Nina Glick-Schiller (U Manchester, UK/MPI Halle, Germany)
Multiscalar Perspectives: Studying and Theorizing about the Relationships Between Migrants and Cities
|Date:||Wednesday, 22 June 2016 | 05:15 pm - 06:45 pm|
|Location:||GWZO | Specks Hof, Entrance A, 4th Floor | Reichsstraße 4–6 | 04109 Leipzig|
|Organization:||Collaborative Research Centre (SFB) 1199: “Processes of Spatialization under the Global Condition” (Germany)|
|Centre for Area Studies (U Leipzig, Germany)|
Centre for the History and Culture of East Central Europe (at U Leipzig, Germany)
Leibniz Institute for Regional Geography (Leipzig, Germany)
Nina Glick-Schiller, an emeritus professor of social anthropology at the University of Manchester (UK), and an emeritus professor of anthropology at the University of New Hampshire (USA), will introduce a perspective on the question of migration and urban regeneration which is different to those normally found in public debates. The talk aims to pave the way for broader discussions on the issues of dispossession, displacement, emplacement, and the politics of social justice.
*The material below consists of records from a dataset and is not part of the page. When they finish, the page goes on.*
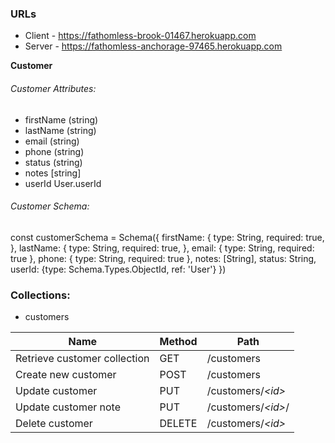 ### URLs
* Client - https://fathomless-brook-01467.herokuapp.com
* Server - https://fathomless-anchorage-97465.herokuapp.com 

**Customer**

###### Customer Attributes:

* firstName (string)
* lastName (string)
* email (string)
* phone (string)
* status (string)
* notes [string]
* userId User.userId

###### Customer Schema:

const customerSchema = Schema({
    firstName: {
        type: String,
        required: true,
    },
    lastName: {
        type: String,
        required: true,
    },
    email: {
        type: String,
        required: true
    },
    phone: {
        type: String,
        required: true
    },
    notes: [String],
    status: String,
    userId: {type: Schema.Types.ObjectId, ref: 'User'}
})

### Collections:
* customers

Name                           | Method | Path
-------------------------------|--------|------------------
Retrieve customer collection   | GET    | /customers
Create new customer            | POST   | /customers
Update customer                | PUT    | /customers/*\<id\>*
Update customer note           | PUT    | /customers/*<id\>*/
Delete customer                | DELETE | /customers/*\<id\>*
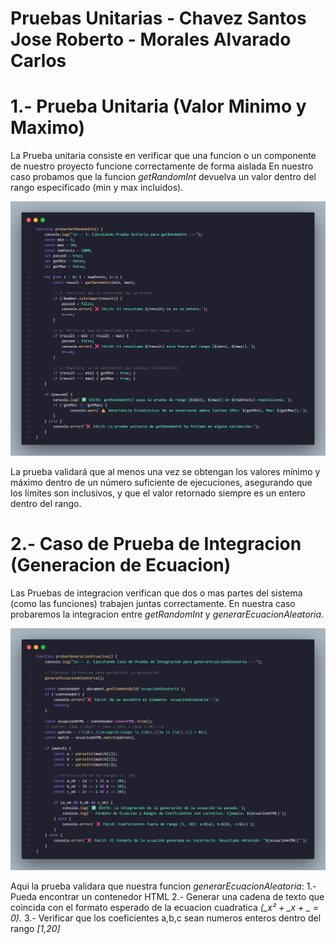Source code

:# Pruebas Unitarias - Chavez Santos Jose Roberto - Morales Alvarado Carlos

# 1.- Prueba Unitaria (Valor Minimo y Maximo)

La Prueba unitaria consiste en verificar que una funcion o un componente de nuestro proyecto funcione correctamente de forma aislada
En nuestro caso probamos que la funcion *getRandomInt* devuelva un valor dentro del rango especificado (min y max incluidos).

![prueba unitaria uno](https://github.com/Loyix19/PruebasUnitarias/blob/main/PruebaUnitaria1.png)

La prueba validará que al menos una vez se obtengan los valores mínimo y máximo dentro de un número suficiente de ejecuciones, asegurando que los límites son inclusivos, y que el valor retornado siempre es un entero dentro del rango.


# 2.- Caso de Prueba de Integracion (Generacion de Ecuacion)

Las Pruebas de integracion verifican que dos o mas partes del sistema (como las funciones) trabajen juntas correctamente.
En nuestra caso probaremos la integracion entre *getRandomInt* y *generarEcuacionAleatoria*.

![prueba unitaria uno](https://github.com/Loyix19/PruebasUnitarias/blob/main/PruebaUnitaria2.png) 

Aqui la prueba validara que nuestra funcion *generarEcuacionAleatoria*:
1.- Pueda encontrar un contenedor HTML 
2.- Generar una cadena de texto que coincida con el formato esperado de la ecuacion cuadratica *(_x² + _x + _ = 0).*
3.- Verificar que los coeficientes a,b,c sean numeros enteros dentro del rango *[1,20]*








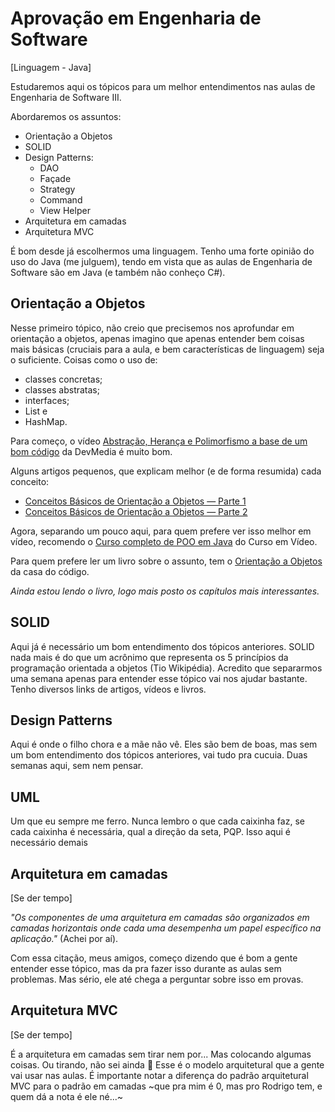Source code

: # Aprovação em Engenharia de Software

[Linguagem - Java]

Estudaremos aqui os tópicos para um melhor entendimentos nas aulas de Engenharia de Software III.

Abordaremos os assuntos:

 - Orientação a Objetos
 - SOLID
 - Design Patterns:
   - DAO
   - Façade
   - Strategy
   - Command
   - View Helper
 - Arquitetura em camadas
 - Arquitetura MVC

É bom desde já escolhermos uma linguagem. Tenho uma forte opinião do uso do Java (me julguem), tendo em vista que as aulas de Engenharia de Software são em Java (e também não conheço C#).

## Orientação a Objetos

Nesse primeiro tópico, não creio que precisemos nos aprofundar em orientação a objetos, apenas imagino que apenas entender bem coisas mais básicas (cruciais para a aula, e bem características de linguagem) seja o suficiente.
Coisas como o uso de:

 - classes concretas;
 - classes abstratas;
 - interfaces;
 - List e
 - HashMap.
 
Para começo, o vídeo [Abstração, Herança e Polimorfismo a base de um bom código](https://www.youtube.com/watch?v=qiGTRJlCnlA) da DevMedia é muito bom.

Alguns artigos pequenos, que explicam melhor (e de forma resumida) cada conceito: 

- [Conceitos Básicos de Orientação a Objetos — Parte 1](https://medium.com/gdgcampinas/conceitos-b%C3%A1sicos-de-orienta%C3%A7%C3%A3o-a-objetos-b58809b2d809)
- [Conceitos Básicos de Orientação a Objetos — Parte 2](https://medium.com/@RafaelSermenho/conceitos-b%C3%A1sicos-de-orienta%C3%A7%C3%A3o-a-objetos-parte-2-5accfe670a6e)

Agora, separando um pouco aqui, para quem prefere ver isso melhor em vídeo, recomendo o [Curso completo de POO em Java](https://www.youtube.com/playlist?list=PLHz_AreHm4dkqe2aR0tQK74m8SFe-aGsY) do Curso em Vídeo.

Para quem prefere ler um livro sobre o assunto, tem o [Orientação a Objetos]() da casa do código.

_Ainda estou lendo o livro, logo mais posto os capítulos mais interessantes._

## SOLID

Aqui já é necessário um bom entendimento dos tópicos anteriores.
SOLID nada mais é do que um acrônimo que representa os 5 princípios da programação orientada a objetos (Tio Wikipédia).
Acredito que separarmos uma semana apenas para entender esse tópico vai nos ajudar bastante.
Tenho diversos links de artigos, vídeos e livros.

## Design Patterns

Aqui é onde o filho chora e a mãe não vê. Eles são bem de boas, mas sem um bom entendimento dos tópicos anteriores, vai tudo pra cucuia. Duas semanas aqui, sem nem pensar.

## UML

Um que eu sempre me ferro. Nunca lembro o que cada caixinha faz, se cada caixinha é necessária, qual a direção da seta, PQP. Isso aqui é necessário demais

## Arquitetura em camadas
[Se der tempo]

_"Os componentes de uma arquitetura em camadas são organizados em camadas horizontais onde cada uma desempenha um papel específico na aplicação."_ (Achei por aí).

Com essa citação, meus amigos, começo dizendo que é bom a gente entender esse tópico, mas da pra fazer isso durante as aulas sem problemas. Mas sério, ele até chega a perguntar sobre isso em provas.

## Arquitetura MVC
[Se der tempo]

É a arquitetura em camadas sem tirar nem por... Mas colocando algumas coisas. Ou tirando, não sei ainda :thinking:
Esse é o modelo arquitetural que a gente vai usar nas aulas.
É importante notar a diferença do padrão arquitetural MVC para o padrão em camadas ~que pra mim é 0, mas pro Rodrigo tem, e quem dá a nota é ele né...~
This talk introduces a different perspective on the question of migration and urban regeneration which is different to those commonly found in debates about mobility, migrant integration, urban restructuring, and the struggles for rights to the city. I offer a multi-scalar conjunctural examination of the relationships between migrants and cities. Multi-scalar analysis explores the mutual constitution of the local, regional, national and global as processes of place making. Conjunctural analysis addresses transformations through time. Multi-scalar conjunctural analysis is thus an approach that is simultaneously a method and a theoretical orientation directed towards the transformations of social, political, economic, and cultural practice within multiple, intersecting, hierarchical, and institutionally linked networks of power. Unlike other methods for examining the relationships between migrants and cities, multi-scalar analysis offers an examination of the relationship of everyone everywhere to the dis-possessive power of contemporary capitalism, as these relations of power are being constituted and transformed. Therefore, this analysis paves the way for broader discussions about dispossession, displacement, emplacement, and the politics of social justice.
The grandchild of immigrants to New York City, Nina Glick-Schiller has turned her lifelong interest in cities and migration into a comparative and historical perspective on migration, transnational and diasporic processes, methodological nationalism, urban restructuring and the displacements of poor and working people, including migrants. Her research has been conducted in Haiti, the United States, the United Kingdom and Germany and she has worked with migrants from all regions of the globe. She has published over 100 articles and nine books. Currently a co-editor of the international journal Anthropological Theory, Glick-Schiller is an emeritus professor of social anthropology at the University of Manchester (UK) and an emeritus professor of anthropology at the University of New Hampshire (USA), an associate of the Max Planck Institute of Social Anthropology (Halle/Saale, Germany) and an honorary professor at Aalborg University (Denmark).